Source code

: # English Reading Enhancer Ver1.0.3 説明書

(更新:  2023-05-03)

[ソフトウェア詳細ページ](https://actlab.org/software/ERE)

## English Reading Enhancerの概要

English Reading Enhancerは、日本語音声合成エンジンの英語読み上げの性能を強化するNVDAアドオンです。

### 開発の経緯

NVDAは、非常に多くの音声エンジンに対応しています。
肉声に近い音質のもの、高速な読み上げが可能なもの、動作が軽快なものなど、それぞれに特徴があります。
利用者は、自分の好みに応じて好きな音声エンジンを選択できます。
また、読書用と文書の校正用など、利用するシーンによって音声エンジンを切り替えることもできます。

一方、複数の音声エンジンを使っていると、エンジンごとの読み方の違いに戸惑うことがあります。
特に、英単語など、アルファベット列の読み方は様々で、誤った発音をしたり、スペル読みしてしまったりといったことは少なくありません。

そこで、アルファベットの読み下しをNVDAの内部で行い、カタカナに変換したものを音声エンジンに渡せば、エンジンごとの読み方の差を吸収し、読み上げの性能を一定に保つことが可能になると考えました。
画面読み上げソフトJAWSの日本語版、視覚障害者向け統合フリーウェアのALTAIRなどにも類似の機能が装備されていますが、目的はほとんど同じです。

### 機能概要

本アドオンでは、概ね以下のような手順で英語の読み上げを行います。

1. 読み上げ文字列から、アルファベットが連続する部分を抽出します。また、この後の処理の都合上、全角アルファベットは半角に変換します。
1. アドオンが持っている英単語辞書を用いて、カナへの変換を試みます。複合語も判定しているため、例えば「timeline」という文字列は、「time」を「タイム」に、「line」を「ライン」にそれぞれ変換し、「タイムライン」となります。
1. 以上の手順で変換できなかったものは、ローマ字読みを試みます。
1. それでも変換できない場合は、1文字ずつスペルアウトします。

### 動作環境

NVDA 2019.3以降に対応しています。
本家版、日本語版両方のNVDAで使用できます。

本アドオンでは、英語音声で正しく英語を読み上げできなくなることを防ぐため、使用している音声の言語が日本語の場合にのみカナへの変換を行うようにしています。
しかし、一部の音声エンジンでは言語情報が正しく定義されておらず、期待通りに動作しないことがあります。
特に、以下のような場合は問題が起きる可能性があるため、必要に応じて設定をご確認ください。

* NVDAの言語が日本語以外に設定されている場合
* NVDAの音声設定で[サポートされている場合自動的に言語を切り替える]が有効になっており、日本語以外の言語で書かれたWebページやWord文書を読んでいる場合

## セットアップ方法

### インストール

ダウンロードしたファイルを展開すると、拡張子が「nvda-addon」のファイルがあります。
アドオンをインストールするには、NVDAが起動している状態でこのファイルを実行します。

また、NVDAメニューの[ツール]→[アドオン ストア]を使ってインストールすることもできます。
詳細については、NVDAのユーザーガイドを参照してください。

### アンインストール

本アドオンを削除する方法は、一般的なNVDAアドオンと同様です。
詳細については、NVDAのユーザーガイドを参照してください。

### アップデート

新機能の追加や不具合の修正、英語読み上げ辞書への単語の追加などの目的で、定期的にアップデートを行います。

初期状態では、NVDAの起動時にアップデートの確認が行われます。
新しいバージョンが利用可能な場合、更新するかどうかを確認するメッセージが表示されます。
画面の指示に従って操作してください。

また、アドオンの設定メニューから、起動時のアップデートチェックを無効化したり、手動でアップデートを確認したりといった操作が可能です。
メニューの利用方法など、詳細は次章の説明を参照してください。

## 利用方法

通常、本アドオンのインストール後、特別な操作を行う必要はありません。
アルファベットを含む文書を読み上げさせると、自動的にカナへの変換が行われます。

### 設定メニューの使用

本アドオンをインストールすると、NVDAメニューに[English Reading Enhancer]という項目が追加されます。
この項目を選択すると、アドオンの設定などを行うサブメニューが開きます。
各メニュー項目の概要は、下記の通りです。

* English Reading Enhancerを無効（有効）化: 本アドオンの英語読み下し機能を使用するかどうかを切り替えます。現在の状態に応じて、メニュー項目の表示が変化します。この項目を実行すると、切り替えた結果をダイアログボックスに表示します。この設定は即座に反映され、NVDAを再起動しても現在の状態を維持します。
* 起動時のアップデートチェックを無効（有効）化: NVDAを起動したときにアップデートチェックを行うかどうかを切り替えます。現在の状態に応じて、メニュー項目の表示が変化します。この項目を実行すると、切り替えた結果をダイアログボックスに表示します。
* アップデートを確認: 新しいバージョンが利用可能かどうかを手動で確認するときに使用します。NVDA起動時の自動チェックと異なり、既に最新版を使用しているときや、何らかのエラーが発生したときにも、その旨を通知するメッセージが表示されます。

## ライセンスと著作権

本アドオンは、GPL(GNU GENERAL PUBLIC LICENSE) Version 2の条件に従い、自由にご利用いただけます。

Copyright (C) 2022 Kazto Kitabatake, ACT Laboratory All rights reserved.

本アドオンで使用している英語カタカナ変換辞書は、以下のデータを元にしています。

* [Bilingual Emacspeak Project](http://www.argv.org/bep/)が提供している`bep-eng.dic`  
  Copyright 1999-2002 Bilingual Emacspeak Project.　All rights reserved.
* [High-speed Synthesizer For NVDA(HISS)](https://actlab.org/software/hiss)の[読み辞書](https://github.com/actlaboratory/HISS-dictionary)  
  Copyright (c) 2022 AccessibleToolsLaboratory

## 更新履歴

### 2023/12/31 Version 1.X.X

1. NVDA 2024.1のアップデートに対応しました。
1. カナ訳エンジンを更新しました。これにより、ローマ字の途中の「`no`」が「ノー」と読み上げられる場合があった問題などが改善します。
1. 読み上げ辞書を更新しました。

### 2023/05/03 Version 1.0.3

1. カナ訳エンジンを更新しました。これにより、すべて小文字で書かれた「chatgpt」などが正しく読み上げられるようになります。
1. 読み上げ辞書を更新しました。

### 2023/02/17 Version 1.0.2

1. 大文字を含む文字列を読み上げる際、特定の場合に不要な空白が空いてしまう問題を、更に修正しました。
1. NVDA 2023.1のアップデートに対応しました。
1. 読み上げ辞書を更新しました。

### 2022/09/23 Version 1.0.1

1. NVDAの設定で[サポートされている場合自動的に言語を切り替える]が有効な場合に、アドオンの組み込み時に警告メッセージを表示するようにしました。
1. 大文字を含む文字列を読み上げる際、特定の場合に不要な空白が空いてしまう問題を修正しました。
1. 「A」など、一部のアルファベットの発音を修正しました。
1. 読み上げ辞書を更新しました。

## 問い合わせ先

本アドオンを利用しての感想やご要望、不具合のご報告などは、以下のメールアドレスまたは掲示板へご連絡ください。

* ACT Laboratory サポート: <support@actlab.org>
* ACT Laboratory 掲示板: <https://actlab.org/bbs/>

****************

**The task:** What is the number of lines in the data above that contain the word "actlab"? Report the figure only.

**Response to the exercise:** 4